Le infezioni della pelle o di altri tessuti molli con i batteri MRSA (Staphylococcus aureus meticillino-resistenti) sono difficili da trattare e sembrano compromettere permanentemente il sistema linfatico, che è cruciale per la funzione del sistema immunitario.

Nel loro rapporto pubblicato online su Science Translational Medicine, gli investigatori del Massachusetts General Hospital (MGH) descrivono che l’infezione da MRSA altera la capacità dei vasi linfatici di pompare il liquido linfatico ai linfonodi nei modelli murini, che può contribuire alle frequenti recidive dell’infezione da MRSA dai pazienti.

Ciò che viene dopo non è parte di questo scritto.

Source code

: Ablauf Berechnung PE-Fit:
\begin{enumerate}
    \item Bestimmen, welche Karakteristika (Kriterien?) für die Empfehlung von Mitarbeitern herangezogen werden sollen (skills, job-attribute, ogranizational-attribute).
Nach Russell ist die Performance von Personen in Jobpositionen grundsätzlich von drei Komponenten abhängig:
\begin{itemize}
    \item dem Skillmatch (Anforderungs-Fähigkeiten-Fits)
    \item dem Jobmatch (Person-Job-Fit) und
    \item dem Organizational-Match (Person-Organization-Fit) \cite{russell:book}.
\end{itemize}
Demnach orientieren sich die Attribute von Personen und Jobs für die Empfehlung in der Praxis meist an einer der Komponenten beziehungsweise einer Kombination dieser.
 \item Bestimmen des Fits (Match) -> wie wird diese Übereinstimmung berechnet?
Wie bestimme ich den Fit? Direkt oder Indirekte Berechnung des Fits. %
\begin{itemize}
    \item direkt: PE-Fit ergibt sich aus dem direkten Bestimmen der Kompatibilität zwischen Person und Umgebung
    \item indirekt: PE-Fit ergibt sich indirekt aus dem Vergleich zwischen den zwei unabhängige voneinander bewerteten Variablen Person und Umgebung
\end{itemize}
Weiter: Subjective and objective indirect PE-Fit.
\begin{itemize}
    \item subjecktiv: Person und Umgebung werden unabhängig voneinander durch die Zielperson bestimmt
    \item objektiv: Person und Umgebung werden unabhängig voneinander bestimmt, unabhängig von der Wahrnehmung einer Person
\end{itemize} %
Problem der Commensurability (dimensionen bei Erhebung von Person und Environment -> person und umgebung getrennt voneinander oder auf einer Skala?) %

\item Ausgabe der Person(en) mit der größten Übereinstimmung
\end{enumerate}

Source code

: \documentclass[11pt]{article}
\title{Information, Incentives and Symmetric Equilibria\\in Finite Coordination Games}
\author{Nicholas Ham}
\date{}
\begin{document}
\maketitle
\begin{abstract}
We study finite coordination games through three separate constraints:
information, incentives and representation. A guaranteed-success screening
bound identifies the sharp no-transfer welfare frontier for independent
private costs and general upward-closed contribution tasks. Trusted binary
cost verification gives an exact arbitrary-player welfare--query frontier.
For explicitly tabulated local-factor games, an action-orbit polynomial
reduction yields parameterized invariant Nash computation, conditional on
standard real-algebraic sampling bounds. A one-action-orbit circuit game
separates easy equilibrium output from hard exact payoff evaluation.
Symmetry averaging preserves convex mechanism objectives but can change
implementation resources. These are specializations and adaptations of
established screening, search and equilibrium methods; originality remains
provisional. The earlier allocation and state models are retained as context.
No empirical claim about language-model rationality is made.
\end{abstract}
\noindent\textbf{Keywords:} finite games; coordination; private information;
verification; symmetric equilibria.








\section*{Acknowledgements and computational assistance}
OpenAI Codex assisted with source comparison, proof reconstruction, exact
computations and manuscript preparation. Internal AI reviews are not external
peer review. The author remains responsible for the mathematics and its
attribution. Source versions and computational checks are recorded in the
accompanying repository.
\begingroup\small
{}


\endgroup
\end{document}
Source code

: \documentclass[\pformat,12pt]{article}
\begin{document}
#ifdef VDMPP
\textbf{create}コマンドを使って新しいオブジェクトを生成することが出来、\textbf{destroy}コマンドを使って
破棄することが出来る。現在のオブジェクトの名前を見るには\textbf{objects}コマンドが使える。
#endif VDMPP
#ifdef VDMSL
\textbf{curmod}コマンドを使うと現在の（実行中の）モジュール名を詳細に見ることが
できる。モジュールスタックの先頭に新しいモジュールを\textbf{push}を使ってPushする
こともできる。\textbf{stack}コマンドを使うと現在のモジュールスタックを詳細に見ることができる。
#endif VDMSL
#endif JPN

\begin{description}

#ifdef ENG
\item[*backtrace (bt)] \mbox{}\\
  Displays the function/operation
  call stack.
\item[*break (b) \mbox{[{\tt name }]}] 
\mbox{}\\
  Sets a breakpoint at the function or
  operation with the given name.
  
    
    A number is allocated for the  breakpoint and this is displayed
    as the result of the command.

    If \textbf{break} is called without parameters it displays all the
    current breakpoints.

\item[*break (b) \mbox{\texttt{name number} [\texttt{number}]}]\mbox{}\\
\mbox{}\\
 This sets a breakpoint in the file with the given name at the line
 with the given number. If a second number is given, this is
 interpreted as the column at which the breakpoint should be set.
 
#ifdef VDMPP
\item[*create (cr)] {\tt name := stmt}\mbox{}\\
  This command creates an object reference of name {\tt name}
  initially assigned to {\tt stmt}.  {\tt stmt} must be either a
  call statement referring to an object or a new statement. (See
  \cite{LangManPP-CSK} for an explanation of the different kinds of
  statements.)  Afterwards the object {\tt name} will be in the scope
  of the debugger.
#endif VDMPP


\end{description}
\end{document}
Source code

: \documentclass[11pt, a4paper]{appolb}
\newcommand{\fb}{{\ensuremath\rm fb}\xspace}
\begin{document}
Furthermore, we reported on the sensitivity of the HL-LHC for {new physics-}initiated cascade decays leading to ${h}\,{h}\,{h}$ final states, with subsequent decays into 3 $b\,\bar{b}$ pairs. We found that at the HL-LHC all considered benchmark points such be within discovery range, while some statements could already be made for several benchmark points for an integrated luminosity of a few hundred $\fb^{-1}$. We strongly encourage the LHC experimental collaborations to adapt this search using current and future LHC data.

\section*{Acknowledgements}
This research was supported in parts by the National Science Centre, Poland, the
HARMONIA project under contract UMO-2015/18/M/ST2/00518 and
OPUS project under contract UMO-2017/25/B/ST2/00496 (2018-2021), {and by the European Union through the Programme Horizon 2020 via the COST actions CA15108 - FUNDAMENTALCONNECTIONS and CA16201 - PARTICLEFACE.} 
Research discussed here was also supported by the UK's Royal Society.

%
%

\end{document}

“Abbiamo scoperto che MRSA produce tossine che uccidono le cellule muscolari critiche per il pompaggio della linfa”, dice Timothy Padera, PhD, dei Steele Laboratories for Tumor Biology nel Dipartimento di Radioterapia Oncologica MGH, autore senior del rapporto.

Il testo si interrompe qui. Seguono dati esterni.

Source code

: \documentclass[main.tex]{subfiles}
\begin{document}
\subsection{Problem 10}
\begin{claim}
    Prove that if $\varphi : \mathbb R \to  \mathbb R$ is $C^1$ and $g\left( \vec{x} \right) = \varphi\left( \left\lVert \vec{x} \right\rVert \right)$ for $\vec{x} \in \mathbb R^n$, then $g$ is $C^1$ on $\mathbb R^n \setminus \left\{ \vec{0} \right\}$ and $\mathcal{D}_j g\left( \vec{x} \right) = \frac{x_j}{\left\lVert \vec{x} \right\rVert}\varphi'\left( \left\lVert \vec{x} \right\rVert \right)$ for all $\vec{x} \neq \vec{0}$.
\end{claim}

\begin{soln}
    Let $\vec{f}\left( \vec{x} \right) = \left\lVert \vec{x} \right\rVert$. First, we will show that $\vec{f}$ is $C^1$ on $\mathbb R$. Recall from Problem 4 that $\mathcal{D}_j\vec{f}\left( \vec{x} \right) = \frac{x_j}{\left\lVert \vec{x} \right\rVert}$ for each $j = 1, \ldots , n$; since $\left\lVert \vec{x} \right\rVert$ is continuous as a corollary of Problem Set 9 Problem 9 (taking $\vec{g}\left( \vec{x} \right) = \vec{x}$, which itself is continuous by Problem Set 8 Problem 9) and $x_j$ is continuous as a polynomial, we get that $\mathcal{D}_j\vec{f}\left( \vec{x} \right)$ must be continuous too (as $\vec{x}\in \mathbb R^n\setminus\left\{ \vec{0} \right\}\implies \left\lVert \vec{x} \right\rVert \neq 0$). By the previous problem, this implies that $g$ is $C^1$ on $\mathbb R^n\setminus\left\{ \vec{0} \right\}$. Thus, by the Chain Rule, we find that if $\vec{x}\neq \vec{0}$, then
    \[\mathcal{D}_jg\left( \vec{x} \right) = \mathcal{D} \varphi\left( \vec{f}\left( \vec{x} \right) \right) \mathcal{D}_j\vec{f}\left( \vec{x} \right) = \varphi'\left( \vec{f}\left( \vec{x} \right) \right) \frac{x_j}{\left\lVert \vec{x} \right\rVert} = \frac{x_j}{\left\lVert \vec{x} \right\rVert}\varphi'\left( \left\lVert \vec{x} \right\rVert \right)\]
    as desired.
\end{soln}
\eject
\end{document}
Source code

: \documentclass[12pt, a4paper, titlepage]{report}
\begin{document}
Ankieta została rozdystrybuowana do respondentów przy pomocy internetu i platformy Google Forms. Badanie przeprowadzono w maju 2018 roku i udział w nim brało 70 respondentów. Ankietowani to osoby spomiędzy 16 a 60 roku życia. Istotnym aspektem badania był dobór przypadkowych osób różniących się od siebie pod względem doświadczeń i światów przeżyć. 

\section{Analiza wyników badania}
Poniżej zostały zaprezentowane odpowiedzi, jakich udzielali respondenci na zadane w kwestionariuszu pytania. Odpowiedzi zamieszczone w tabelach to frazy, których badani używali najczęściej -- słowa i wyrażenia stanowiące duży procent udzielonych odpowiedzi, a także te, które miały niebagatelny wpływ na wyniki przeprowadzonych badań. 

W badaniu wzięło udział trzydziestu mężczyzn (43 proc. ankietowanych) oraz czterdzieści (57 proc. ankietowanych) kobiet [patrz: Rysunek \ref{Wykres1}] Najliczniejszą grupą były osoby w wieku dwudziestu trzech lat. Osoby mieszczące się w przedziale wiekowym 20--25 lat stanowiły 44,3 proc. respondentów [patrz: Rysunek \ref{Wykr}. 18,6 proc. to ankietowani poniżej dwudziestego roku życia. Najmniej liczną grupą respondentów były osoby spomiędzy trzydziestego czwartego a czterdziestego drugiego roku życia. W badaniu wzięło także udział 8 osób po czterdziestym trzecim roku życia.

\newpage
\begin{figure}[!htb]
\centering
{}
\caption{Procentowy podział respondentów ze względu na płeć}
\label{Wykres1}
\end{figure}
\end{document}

“L’MRSA con una deficienza genetica che abbassa la quantità di tossina prodotta non uccide le cellule muscolari linfatiche,  ma entrambe supportano il ruolo delle tossine batteriche nella compromissione post-MRSA della funzione linfatica e possono anche suggerire una possibile strategia di trattamento”.

Le infezioni cutanee gravi chiamate cellulite sono segnalate in circa 14 milioni di pazienti statunitensi ogni anno, fino al 30 percento causato da MRSA.

Casi gravi che richiedono antibiotici per via endovenosa portano a 500.000 ricoveri ogni anno e 50.000 di quei pazienti presenteranno infezioni ricorrenti che richiedono la riammissione in ospedale entro un mese.

I pazienti con linfedema – gonfiore e accumulo di liquidi causato da danno o blocco del sistema linfatico – sono particolarmente inclini a infezioni ricorrenti, che possono esacerbare il linfedema esistente.

Ma fino ad ora, nessuno studio ha studiato le potenziali interazioni tra le infezioni batteriche e la funzione linfatica.

In contrasto con il sistema cardiovascolare, in cui il sangue viene spinto attraverso le arterie e le vene dal pompaggio del cuore, nel sistema linfatico, il fluido linfatico – che trasporta le cellule immunitarie e altri importanti fattori – viene pompato lungo la contrazione dei vasi linfatici , guidato da cellule muscolari linfatiche.

Esperimenti in modelli murini di infezioni tissutali da MRSA – condotti da membri del team incluso l’autore principale Dennis Jones, PhD – hanno rivelato che l’infezione stessa è stata eliminata entro 30 giorni e l’infiammazione associata è scomparsa entro 60 giorni.

Ma i vasi linfatici nei tessuti infetti da MRSA hanno mostrato anomalie – tra cui un aumento del diametro del vaso e contrazioni più deboli e meno frequenti – che erano ancora presenti 120 giorni dopo l’induzione dell’infezione.

Un esame approfondito ha rivelato che il numero di cellule muscolari linfatiche che circondano i vasi linfatici si è esaurito fino a 260 giorni dopo l’infezione.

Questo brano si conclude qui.